Beethoven’s “Kreutzer” sonata for piano and violin is legendary for its difficulty: more than 40 minutes long, with excruciatingly difficult opening chords for the violin and a headlong tarantella for the final movement. But that won’t stop Seattle pianist Robin McCabe and violinist Maria Larionoff from playing the work, as well as Beethoven’s two other last sonatas for piano and violin, in their final “Beethoven Project” concert Sunday at the Tahoma Unitarian Universalist Congregation sanctuary.
Composed between 1789-1812, Beethoven’s 10 sonatas for piano and violin broke the traditional solo sonata mold by giving each instrument equal weight. Rather than just an accompaniment to the violin, the piano has equal share of theme and structure, making each sonata a true partnership.
The “Kreutzer” was premiered in 1803 by Beethoven himself on piano and George Bridgetower, who sight-read the violin part as there was no time to practice before the 8 a.m. concert. The story goes that when the men were later drinking together, Bridgetower insulted the honor of one of Beethoven’s female friends. The composer then changed the piece’s dedication to Rudolphe Kreutzer, the best violinist of the day — who refused ever to play the piece as he found Beethoven’s work “unintelligible.” The work (and the backstory) later inspired a novella by Tolstoy, a painting by René Francois Xavier Prinet, a string quartet by Janácek, a narrative poem by U.S. laureate Rita Dove and several films.

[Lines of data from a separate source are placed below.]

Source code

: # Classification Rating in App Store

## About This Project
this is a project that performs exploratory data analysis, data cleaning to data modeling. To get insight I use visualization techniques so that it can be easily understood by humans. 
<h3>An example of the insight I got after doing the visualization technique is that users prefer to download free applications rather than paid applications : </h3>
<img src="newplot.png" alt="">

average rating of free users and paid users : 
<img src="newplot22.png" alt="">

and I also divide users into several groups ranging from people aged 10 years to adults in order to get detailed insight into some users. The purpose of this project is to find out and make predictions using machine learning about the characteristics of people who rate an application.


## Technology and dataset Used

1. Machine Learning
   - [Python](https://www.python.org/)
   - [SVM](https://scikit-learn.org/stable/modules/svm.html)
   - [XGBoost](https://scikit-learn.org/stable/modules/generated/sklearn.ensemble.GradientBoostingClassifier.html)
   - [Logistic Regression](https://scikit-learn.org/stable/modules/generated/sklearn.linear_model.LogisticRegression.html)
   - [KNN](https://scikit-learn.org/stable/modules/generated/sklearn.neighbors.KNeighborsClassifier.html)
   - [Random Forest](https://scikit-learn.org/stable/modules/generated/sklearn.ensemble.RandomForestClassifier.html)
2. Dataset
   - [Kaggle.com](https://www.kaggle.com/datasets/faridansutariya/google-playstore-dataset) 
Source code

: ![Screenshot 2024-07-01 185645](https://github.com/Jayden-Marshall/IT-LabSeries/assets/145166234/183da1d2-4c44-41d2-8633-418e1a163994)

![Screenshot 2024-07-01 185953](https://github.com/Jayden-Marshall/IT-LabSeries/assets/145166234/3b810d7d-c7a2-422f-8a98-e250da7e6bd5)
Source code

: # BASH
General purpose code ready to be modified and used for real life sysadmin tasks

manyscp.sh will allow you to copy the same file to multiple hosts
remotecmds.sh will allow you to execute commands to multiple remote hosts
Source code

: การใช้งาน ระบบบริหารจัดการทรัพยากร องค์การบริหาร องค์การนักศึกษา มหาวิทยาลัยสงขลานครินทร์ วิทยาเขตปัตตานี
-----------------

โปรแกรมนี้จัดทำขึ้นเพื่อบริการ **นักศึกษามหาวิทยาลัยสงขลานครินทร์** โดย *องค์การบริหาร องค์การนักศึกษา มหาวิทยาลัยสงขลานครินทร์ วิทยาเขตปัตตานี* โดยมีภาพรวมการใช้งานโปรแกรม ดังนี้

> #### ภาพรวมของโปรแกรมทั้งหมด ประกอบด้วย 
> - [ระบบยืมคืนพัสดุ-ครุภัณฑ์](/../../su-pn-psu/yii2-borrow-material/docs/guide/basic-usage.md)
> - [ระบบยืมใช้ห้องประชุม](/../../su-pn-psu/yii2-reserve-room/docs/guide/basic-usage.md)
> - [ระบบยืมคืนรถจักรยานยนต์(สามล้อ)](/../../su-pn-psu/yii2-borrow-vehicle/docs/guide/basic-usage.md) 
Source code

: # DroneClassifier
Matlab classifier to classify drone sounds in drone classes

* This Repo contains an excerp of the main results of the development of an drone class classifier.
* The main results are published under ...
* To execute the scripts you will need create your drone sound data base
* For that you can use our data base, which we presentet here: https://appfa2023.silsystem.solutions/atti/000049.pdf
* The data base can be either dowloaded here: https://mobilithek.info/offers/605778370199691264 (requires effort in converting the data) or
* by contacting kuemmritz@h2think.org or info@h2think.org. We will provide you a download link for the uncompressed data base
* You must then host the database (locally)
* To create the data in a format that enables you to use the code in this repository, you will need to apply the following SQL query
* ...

McCabe and Larionoff, both established soloists and teachers, have been performing as a duo for five years at venues such as the University of Washington and Benaroya Hall. Originally from Puyallup, McCabe studied and taught at the Juilliard School of Music in New York before returning to direct the School of Music at the University of Washington, where she continues on the faculty. Larionoff, also a Juilliard graduate, was concertmaster of the Seattle Symphony Orchestra. Their “Beethoven Project” has presented all 10 of the Beethoven sonatas in concert.